Seit Russlands Einmarsch in die Ukraine hat die ukrainische Regierung Tausende Männer zur Landesverteidigung einberufen. Gesetzesreformen sorgten unter anderem dafür, dass Reservisten im Alter von 25 Jahren an die Front geschickt werden können. Zuvor hatte das Mindestalter bei 27 Jahren gelegen.
All die Regelungen gelten jedoch nicht für Frauen, die Wehrpflicht besteht nur für Männer. Und dennoch haben sich mehr als 45.000 Frauen freiwillig den ukrainischen Streitkräften angeschlossen, kämpfen Seite an Seite mit den männlichen Soldaten.
Andere wiederum nehmen an Ausbildungsprogrammen von Nichtregierungsorganisationen teil, lernen die Grundlagen des Militärdienstes. Jedoch nicht immer, um jetzt an die Front zu ziehen. In einem Bericht schildern sie ihre Beweggründe.
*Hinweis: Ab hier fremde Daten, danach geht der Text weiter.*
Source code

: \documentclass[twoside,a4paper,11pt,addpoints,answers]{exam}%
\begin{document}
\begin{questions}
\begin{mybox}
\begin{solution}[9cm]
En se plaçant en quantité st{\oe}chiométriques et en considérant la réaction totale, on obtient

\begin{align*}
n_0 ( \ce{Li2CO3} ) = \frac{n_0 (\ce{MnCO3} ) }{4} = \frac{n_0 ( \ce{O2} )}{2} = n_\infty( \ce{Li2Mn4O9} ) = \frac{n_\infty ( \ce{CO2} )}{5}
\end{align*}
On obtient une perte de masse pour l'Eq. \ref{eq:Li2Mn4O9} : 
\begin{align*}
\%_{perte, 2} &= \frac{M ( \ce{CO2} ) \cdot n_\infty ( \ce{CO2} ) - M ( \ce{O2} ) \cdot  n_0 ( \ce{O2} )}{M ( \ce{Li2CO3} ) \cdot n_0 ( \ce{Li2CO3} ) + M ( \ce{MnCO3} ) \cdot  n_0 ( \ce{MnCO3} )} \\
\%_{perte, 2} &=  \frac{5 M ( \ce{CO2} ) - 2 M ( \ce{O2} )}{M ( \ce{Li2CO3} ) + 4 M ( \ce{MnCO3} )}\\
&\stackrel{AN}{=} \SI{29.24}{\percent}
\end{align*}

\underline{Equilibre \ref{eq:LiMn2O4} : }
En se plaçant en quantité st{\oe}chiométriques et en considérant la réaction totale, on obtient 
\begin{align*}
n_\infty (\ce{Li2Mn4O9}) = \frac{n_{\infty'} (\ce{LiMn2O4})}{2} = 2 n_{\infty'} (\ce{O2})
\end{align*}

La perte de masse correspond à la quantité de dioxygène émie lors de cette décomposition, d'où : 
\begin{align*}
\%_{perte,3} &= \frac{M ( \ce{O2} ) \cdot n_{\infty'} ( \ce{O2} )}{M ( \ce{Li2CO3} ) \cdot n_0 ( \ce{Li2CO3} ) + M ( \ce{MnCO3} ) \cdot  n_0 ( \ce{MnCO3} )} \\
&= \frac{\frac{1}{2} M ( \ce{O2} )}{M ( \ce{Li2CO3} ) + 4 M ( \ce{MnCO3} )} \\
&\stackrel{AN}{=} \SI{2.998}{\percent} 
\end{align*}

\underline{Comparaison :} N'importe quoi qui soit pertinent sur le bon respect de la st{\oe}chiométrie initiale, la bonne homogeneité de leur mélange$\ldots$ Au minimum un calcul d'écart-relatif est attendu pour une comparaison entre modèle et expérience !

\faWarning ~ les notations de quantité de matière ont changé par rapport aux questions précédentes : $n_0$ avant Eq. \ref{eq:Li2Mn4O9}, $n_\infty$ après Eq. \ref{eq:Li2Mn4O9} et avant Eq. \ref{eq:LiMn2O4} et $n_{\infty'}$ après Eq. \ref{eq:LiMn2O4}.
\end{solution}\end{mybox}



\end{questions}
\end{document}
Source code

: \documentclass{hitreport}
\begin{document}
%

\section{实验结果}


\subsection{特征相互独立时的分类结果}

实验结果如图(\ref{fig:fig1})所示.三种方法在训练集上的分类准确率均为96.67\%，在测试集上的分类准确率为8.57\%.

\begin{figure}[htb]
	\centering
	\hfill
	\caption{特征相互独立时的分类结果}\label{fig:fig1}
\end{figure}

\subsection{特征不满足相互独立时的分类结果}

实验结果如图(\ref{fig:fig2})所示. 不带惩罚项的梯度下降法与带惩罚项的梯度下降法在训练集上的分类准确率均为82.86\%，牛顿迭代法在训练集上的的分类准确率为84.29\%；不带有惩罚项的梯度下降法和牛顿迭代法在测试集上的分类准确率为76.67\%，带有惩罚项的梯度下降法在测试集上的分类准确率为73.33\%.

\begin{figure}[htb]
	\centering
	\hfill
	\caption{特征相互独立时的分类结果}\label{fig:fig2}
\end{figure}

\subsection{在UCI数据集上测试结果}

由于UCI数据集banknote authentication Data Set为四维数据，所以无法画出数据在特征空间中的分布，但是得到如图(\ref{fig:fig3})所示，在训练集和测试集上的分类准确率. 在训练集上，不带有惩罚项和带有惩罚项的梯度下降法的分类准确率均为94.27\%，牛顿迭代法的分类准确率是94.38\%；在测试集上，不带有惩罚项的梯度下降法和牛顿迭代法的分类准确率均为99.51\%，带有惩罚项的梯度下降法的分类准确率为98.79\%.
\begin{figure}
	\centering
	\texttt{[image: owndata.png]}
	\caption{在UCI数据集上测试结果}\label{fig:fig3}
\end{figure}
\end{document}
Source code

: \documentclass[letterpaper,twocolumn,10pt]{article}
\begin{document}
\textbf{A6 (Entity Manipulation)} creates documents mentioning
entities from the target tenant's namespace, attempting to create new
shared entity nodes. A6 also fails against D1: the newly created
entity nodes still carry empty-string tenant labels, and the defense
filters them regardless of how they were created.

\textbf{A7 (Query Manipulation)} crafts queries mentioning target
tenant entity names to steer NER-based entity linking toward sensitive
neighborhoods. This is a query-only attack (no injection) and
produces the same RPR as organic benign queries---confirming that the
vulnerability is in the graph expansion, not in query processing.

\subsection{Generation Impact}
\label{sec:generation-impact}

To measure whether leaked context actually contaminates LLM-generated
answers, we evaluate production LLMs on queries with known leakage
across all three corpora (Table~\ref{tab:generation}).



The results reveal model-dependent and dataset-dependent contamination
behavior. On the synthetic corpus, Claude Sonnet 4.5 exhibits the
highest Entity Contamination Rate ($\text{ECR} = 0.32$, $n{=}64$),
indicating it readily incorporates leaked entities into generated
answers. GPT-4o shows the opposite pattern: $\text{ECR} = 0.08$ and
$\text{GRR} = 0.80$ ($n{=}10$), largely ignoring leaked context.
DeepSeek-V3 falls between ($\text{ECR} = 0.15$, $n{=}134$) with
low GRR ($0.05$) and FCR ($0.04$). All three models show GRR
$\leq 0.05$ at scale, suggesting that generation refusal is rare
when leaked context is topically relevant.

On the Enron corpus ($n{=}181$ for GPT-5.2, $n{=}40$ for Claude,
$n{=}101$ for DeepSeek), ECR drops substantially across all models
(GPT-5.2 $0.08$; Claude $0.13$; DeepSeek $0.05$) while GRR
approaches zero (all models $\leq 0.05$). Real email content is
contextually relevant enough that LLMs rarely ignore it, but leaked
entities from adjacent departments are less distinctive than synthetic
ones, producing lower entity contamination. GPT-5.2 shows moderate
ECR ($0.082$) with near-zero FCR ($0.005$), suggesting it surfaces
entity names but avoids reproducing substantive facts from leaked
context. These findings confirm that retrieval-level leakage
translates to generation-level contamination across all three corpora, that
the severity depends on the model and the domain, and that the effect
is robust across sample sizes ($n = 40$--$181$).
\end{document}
Eine Organisation, die derlei Schulungen anbietet, ist die NGO Valkyriya (Walküre). Seit Beginn der russischen Invasion hat sie mehr als 1500 Frauen ausgebildet, darunter etwa die 24-jährige Anna Syvohip. Sie arbeitet eigentlich in der IT-Branche, nahm aber an der Schulung teil, um den Umgang mit Waffen und Selbstverteidigungstechniken zu lernen.
"Der Krieg hat uns lange Zeit begleitet und wir wissen nie, wann er nach Kiew zurückkehrt. Es wäre also gut, nicht wie am 24. Februar 2022 zu erstarren", sagt sie zu der ukrainischen Zeitung "Kyiv Independent". "Ich würde gerne zu den Waffen greifen und (in den Krieg) ziehen können."
Bei der 49-jährigen Mathematiklehrerin Valentyna Yarysh waren es hingegen familiäre Gründe, die sie zur Militärausbildung bewegten. Sie ist laut "Kyiv Independent" Mutter von drei Kindern, lebte zeitweise unter russischer Besatzung – bis sie floh.
"Das kam für uns sehr unerwartet", sagt sie der Zeitung über die Invasion Russlands in der Ukraine. "Wir waren völlig wehrlos, und jeden Moment hätten voll bewaffnete Leute ins Haus stürmen und Waffen auf uns richten können. Wir fühlten uns hilflos."
Damit sich diese gefühlte Machtlosigkeit nicht wiederholt, mache sie die Ausbildung. Um sich im Notfall selbst zu verteidigen oder sich Partisanen oder den Truppen anschließen zu können.
Auch die 23-jährige Übersetzerin Anna Malishevska macht die Ausbildung, um vorbereitet zu sein, Militärdienst zu leisten und ihr Zuhause zu schützen, heißt es in dem Bericht. Ähnlich ist es auch bei Maryna Holovanova, eine 35-jährige Verkäuferin im medizinischen Bereich.
Sie wolle im Falle eines Angriffs zumindest eine Waffe benutzen können, sagt sie. Außerdem wollte sie verstehen, "wie sich unsere Jungs (Soldaten) fühlen, wie schwer es für sie ist, und lernen, wie wir unser Land verteidigen können".
Liudmyla Shundyk, eine 30-jährige Finanzmanagerin, wählte die Ausbildung als Neustart. "Eines Tages wachte ich auf und erkannte, dass das, was ich tat, sinnlos war. Ich hatte das Gefühl, zur Armee gehen zu müssen und war bereit, alles aufzugeben", sagt sie zu "Kyiv Independent".
Sie habe bereits dutzende Trainingseinheiten absolviert, blieb aber dennoch in ihrem Beruf. Sie wolle schlicht wissen, was zu tun ist, wenn der Ernstfall eintritt. "Das Einzige, was du verlieren kannst, ist dein Leben. Aber ich möchte nicht unter russischer Besatzung leben, und ich kann mir auch nicht vorstellen, im Ausland zu leben. Wir sind hier geboren, und wir müssen hier sein, an unserem Platz."